Satoru Iwata, president, said the group aims to raise its share of the US market from 20 per cent, to over 30 per cent after the Christmas shopping season but had no intention of reducing the price of GameCube, its latest console.
Nintendo has had a difficult time with its new consoles, which have not had the big push from popular titles that is crucial for hardware sales.
In particular, Super Mario Sunshine, the latest game developed by games legend Shigeru Miyamoto, has not lived up to the initial high expectations that had built up around it. This is one of GameCube's most important titles and was launched in August, but it has not seen the huge following Mr Miyamoto's titles have enjoyed in the past.
"We are concerned that [technical and design problems] may keep the game from becoming the perpetually best-selling, 10-million unit classic that Super Mario 64 was," said Noriko Manabe, games analyst at JP Morgan in Tokyo.

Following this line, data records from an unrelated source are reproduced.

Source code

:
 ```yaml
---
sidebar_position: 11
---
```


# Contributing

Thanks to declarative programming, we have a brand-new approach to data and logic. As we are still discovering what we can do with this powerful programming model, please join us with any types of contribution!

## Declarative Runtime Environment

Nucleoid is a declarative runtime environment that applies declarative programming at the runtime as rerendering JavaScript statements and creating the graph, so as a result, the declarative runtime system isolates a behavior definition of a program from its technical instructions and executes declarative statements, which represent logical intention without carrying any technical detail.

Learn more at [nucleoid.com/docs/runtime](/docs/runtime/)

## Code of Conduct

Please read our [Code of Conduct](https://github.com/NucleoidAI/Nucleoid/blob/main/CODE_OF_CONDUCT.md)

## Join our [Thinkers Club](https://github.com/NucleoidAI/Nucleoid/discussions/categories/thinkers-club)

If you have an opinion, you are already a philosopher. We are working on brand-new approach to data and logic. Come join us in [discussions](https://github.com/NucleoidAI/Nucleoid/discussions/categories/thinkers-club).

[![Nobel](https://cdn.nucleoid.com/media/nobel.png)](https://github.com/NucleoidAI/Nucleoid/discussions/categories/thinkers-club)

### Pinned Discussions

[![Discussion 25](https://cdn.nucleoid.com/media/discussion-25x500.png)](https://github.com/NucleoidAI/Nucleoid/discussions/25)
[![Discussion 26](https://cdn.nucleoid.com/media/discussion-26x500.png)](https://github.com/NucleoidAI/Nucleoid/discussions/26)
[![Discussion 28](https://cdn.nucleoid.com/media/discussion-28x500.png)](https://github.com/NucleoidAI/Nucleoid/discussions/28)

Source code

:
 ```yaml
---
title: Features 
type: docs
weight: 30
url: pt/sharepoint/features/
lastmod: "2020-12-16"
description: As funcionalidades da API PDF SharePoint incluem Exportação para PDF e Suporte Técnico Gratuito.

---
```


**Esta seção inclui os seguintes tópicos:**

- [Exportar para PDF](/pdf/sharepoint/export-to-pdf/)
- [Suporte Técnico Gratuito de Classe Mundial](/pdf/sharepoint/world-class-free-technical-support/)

Ms Manabe is also concerned that Super Mario Sunshine did not seem to be "moving that much hardware".
The concerns about Nintendo's software line-up were aggravated by its decision to sell its 49 per cent stake in Rare, which had provided many of Nintendo's hit games in the past. Although Rare has not delivered as significantly recently, the sale, "almost guarantees that XBox is going to be number 2 in Europe," said Ms Manabe.